> **Task description**
Copy each line of the following material that has the string "candidats".

> **Data records**
BEGIN

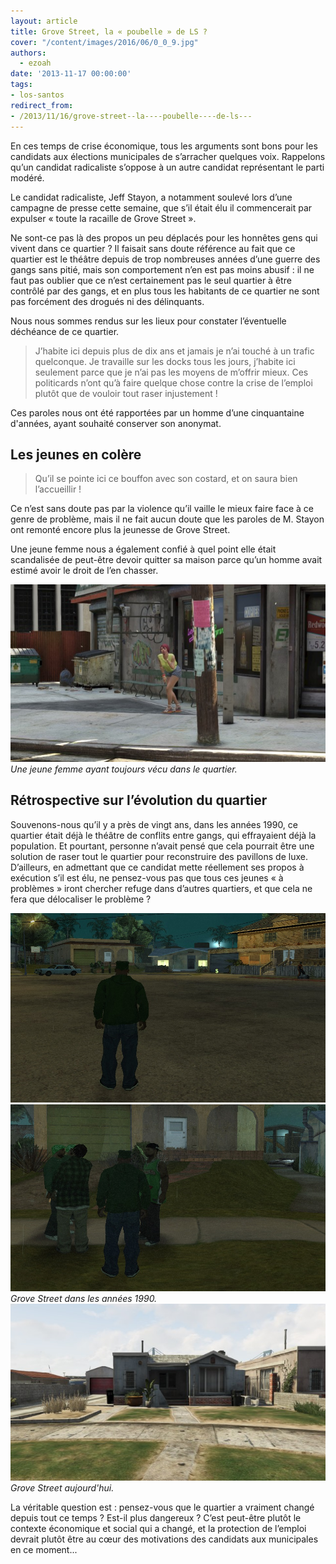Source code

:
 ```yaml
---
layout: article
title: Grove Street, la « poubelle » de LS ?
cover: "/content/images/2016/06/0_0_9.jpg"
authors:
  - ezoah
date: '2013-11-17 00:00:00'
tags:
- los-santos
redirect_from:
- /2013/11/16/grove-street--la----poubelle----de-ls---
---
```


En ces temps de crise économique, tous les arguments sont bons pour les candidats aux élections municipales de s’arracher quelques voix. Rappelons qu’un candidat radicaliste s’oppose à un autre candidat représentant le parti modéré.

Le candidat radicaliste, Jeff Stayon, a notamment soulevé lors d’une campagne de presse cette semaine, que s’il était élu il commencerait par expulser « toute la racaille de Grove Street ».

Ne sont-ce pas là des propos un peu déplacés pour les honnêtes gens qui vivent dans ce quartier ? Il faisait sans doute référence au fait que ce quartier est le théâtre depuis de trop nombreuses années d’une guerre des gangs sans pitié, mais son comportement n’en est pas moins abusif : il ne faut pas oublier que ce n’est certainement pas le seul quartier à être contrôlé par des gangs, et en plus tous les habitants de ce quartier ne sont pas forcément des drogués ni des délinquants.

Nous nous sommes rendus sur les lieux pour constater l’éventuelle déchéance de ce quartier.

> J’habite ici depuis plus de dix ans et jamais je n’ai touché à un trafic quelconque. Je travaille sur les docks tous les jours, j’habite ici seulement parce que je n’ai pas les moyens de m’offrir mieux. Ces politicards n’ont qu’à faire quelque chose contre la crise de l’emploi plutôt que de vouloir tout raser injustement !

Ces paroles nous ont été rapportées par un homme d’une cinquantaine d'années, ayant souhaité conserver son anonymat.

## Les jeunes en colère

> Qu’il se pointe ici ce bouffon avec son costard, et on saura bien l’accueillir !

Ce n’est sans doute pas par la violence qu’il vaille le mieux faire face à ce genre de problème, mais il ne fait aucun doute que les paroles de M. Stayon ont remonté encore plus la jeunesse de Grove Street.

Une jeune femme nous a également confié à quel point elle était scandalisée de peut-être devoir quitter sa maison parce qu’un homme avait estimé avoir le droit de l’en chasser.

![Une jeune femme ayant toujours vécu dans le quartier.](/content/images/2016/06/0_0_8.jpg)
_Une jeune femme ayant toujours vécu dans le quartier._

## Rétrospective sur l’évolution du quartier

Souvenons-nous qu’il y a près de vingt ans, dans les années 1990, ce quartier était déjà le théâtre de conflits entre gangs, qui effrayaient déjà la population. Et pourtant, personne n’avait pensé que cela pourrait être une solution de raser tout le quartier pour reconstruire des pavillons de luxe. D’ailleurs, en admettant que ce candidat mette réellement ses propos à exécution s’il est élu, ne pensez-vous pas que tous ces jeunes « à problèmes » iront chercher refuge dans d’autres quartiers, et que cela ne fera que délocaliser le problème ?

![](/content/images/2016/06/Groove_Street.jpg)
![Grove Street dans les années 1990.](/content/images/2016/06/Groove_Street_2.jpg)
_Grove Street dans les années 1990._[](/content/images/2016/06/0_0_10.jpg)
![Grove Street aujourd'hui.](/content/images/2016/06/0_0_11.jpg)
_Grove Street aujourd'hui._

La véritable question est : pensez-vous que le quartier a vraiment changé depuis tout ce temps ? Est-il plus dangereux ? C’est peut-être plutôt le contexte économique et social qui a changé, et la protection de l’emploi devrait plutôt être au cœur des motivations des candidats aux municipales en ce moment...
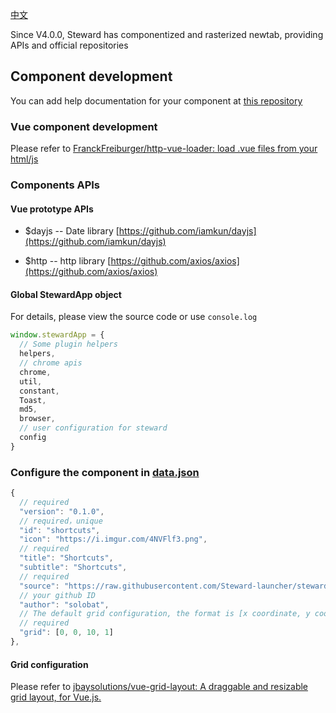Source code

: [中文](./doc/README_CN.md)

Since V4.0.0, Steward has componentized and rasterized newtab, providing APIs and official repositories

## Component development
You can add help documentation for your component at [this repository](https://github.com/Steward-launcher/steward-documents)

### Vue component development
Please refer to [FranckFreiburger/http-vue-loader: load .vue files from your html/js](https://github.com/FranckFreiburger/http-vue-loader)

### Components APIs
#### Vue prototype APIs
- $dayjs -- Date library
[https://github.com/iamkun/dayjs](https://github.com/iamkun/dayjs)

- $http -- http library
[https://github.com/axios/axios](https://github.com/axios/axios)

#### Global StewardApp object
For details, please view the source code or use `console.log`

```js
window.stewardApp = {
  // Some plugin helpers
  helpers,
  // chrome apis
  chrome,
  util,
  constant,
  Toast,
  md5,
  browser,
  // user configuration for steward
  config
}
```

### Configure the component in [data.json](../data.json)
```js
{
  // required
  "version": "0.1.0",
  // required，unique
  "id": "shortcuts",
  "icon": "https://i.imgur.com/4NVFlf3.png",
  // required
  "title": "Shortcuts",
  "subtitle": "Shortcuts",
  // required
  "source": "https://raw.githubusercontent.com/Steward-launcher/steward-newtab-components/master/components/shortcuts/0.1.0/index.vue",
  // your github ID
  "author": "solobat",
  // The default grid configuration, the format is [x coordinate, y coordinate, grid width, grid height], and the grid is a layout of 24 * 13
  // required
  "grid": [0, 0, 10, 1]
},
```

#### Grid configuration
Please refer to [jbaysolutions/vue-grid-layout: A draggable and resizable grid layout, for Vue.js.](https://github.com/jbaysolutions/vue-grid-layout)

END
BEGIN

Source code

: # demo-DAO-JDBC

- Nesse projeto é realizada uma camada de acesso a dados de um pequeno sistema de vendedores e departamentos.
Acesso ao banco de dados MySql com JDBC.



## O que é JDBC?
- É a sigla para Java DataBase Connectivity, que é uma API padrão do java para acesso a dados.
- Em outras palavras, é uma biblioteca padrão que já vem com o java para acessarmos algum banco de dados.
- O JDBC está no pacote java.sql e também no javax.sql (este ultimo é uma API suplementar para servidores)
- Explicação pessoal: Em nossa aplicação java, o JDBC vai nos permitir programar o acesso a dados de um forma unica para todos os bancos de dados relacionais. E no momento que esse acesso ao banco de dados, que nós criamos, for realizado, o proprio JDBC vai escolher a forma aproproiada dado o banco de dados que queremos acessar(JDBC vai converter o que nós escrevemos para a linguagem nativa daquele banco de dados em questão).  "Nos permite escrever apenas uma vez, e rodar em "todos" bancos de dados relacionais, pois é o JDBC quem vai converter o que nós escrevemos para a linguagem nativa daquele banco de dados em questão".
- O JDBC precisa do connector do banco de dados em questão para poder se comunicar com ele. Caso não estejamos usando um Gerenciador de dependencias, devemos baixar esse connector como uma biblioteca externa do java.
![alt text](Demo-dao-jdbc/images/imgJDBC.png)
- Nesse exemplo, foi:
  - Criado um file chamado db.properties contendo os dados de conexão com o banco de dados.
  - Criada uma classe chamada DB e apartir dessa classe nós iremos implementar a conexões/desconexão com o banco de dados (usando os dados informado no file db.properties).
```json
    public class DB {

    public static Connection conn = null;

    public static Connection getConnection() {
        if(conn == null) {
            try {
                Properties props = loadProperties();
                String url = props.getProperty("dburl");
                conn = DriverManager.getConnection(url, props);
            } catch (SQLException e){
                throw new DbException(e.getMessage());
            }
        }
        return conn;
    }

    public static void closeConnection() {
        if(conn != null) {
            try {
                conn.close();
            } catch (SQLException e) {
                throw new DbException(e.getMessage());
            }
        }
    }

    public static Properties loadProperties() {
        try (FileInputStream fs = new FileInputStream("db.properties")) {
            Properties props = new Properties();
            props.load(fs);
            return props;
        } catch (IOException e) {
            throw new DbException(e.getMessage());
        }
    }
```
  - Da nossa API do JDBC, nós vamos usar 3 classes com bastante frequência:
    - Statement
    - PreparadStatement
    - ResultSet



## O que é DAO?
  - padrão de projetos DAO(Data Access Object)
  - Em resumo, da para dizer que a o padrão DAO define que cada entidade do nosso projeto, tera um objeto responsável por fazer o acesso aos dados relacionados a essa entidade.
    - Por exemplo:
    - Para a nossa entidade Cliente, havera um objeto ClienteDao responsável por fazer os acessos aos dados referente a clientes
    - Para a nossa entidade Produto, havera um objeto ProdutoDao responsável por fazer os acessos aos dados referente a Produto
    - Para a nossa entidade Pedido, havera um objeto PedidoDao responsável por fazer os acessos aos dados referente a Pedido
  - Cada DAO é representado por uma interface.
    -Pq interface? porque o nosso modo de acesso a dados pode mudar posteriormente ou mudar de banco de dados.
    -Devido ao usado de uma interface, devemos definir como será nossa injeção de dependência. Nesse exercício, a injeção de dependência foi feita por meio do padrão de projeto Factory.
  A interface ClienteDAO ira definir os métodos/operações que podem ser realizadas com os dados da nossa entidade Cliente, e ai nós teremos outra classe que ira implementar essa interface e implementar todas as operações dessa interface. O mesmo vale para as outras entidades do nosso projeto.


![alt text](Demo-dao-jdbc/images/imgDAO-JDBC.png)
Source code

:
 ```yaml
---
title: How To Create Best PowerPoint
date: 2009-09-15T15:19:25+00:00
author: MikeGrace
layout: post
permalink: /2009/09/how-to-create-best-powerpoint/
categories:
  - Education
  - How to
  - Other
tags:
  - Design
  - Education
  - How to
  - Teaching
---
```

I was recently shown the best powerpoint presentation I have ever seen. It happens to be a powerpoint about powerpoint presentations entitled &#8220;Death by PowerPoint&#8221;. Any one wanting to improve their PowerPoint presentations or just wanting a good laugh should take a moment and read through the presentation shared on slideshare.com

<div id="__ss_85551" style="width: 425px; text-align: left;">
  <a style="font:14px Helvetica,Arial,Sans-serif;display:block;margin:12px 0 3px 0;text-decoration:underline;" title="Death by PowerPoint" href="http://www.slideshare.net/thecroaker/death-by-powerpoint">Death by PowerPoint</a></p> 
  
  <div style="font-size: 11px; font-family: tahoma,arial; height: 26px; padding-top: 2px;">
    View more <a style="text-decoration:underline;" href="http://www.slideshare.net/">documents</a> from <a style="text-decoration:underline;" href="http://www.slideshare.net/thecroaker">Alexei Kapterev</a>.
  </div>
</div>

END
BEGIN

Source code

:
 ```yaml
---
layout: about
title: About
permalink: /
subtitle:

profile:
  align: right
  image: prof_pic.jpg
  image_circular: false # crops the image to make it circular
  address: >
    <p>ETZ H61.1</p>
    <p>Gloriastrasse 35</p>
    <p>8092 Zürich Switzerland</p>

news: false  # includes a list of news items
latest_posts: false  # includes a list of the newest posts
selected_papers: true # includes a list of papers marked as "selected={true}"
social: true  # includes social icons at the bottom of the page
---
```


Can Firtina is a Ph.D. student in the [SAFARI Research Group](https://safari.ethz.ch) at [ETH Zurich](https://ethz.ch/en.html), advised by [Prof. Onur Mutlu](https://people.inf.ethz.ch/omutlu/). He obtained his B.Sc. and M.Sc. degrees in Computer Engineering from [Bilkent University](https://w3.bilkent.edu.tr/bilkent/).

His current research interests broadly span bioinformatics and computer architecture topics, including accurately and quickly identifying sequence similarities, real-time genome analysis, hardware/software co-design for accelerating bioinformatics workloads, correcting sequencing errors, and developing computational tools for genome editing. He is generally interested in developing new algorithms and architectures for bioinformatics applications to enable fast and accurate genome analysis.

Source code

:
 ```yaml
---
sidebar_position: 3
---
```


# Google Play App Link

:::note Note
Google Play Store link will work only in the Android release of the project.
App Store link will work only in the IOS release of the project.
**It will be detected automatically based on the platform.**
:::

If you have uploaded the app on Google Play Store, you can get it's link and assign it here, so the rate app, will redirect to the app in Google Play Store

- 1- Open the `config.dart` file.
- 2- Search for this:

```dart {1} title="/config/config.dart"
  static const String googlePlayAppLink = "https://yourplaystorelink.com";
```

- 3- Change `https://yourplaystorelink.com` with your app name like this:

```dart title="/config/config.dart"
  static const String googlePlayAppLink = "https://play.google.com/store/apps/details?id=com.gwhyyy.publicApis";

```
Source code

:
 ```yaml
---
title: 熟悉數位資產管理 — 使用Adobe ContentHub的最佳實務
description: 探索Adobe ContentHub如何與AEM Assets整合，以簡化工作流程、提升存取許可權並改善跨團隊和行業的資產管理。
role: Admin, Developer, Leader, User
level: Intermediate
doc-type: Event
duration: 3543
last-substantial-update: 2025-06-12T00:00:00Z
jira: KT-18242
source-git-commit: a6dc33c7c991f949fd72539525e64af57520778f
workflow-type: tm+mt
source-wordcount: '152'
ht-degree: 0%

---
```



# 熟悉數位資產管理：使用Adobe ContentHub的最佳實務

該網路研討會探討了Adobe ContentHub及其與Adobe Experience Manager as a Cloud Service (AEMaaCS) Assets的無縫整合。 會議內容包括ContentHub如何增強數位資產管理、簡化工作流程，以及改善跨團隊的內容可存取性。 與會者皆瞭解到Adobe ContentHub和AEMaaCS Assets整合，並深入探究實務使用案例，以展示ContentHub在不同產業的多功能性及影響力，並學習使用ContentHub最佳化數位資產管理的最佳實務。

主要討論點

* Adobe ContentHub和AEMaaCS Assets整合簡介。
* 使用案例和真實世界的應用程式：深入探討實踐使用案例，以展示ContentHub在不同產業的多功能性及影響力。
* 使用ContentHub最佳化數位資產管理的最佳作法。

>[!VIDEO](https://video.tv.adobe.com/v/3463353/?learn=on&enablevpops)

END

> **Solution**
En ces temps de crise économique, tous les arguments sont bons pour les candidats aux élections municipales de s’arracher quelques voix. Rappelons qu’un candidat radicaliste s’oppose à un autre candidat représentant le parti modéré.
La véritable question est : pensez-vous que le quartier a vraiment changé depuis tout ce temps ? Est-il plus dangereux ? C’est peut-être plutôt le contexte économique et social qui a changé, et la protection de l’emploi devrait plutôt être au cœur des motivations des candidats aux municipales en ce moment...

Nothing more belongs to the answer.